The second CD, 'Life', is the stronger of the two and invokes inviting images of an after party on a beach in Ibiza. The mix starts very well with a couple of excellent productions creating a nicely chilled vibe. The howls of Dexter on Jay Haze's 'I Can Love You' rolls into the luxurious house of 'Pillow Talk' by everyone's favourite, Isolée. Väth continues this opening with the highlight from Alex Smoke's recent album on Soma, 'Don't See The Point'. Once again though, this mix can't maintain a flow and it begins to jump around. Tommie Nevada’s ‘New Settlers’ soon follows and while being a fantastic record, its breezy, upbeat melodies seem much better suited to the first disc. Väth switches styles again, this time to the dirty house of 'Medusa Smile' before hitting us with Sten's 'Hitchhiker'. Three great individual tracks, but I am not sure how well they fit together.
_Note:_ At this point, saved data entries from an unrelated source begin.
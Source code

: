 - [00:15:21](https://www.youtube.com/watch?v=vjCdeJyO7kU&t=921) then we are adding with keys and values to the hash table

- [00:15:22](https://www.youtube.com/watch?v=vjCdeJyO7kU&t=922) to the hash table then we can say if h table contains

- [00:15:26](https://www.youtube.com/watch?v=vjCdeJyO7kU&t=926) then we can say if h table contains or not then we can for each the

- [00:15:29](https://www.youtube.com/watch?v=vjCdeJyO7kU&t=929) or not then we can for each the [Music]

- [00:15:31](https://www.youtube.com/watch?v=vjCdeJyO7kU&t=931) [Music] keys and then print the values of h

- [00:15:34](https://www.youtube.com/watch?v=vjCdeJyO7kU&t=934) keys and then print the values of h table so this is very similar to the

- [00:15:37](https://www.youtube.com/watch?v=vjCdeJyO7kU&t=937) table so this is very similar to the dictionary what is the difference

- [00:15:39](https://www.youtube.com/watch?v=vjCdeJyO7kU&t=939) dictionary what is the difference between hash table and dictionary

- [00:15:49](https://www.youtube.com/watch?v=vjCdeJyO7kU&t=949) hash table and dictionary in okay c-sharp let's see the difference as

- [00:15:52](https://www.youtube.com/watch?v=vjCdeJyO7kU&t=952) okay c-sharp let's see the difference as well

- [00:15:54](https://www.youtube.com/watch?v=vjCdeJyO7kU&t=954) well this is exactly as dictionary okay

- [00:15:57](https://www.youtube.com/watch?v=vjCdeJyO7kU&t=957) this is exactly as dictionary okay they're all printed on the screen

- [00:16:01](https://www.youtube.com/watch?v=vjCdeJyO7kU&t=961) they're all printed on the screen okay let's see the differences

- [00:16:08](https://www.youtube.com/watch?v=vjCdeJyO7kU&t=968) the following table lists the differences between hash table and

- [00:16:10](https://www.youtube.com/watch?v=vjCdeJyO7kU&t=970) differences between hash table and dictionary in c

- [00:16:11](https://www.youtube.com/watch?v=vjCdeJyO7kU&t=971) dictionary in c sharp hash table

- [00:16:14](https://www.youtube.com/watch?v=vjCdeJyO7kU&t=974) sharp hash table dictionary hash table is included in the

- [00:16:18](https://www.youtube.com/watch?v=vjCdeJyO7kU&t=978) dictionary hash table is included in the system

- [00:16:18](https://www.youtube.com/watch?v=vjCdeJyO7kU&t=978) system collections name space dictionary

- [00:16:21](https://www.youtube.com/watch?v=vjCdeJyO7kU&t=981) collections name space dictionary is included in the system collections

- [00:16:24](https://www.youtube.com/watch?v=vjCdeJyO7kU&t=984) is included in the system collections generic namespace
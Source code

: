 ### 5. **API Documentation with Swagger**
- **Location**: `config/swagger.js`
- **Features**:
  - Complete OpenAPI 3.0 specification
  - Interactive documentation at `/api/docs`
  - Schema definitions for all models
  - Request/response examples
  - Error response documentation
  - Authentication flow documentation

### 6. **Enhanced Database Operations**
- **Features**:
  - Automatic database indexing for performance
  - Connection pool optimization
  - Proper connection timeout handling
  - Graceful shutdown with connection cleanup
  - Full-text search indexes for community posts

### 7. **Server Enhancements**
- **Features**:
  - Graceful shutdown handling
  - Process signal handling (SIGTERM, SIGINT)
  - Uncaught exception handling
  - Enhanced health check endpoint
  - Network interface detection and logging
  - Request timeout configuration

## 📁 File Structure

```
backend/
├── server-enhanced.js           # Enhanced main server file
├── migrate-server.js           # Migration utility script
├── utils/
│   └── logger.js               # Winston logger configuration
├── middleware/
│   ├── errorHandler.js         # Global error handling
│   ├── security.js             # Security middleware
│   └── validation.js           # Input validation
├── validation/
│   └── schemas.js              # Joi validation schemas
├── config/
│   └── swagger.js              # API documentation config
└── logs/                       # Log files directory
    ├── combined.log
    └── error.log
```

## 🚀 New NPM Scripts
Things continue to remain unsettled, with the harsh sounds of ‘Wave’ being a particularly inappropriate choice. After a few more tangents, we are finally returned to the mood Väth started to build at the outset. The Carsten Jost remix of Lawrence is a beauty, as is Serafin's 'Hasenmatt', which closes the mix nicely.
In all, 'The Sound Of The Sixth Season' is a pretty solid outing from Väth. The mixing is what you'd expect - solid and workman-like, with the focus being firmly on the tracks. While some people dislike the lack of emphasis placed by Väth on mixing, there is value in the way he lets the music speak for itself. And most of the tracks here have something to say – plenty of good productions have been selected. As mentioned, where he does fall short is in failing to properly use these records to create a sense of coherence or journey in both the mixes. Nevertheless, we do come away with a good idea of what sounds ruled the dancefloor at Cocoon at Amnesia in 2005, which is ultimately the purpose of this release.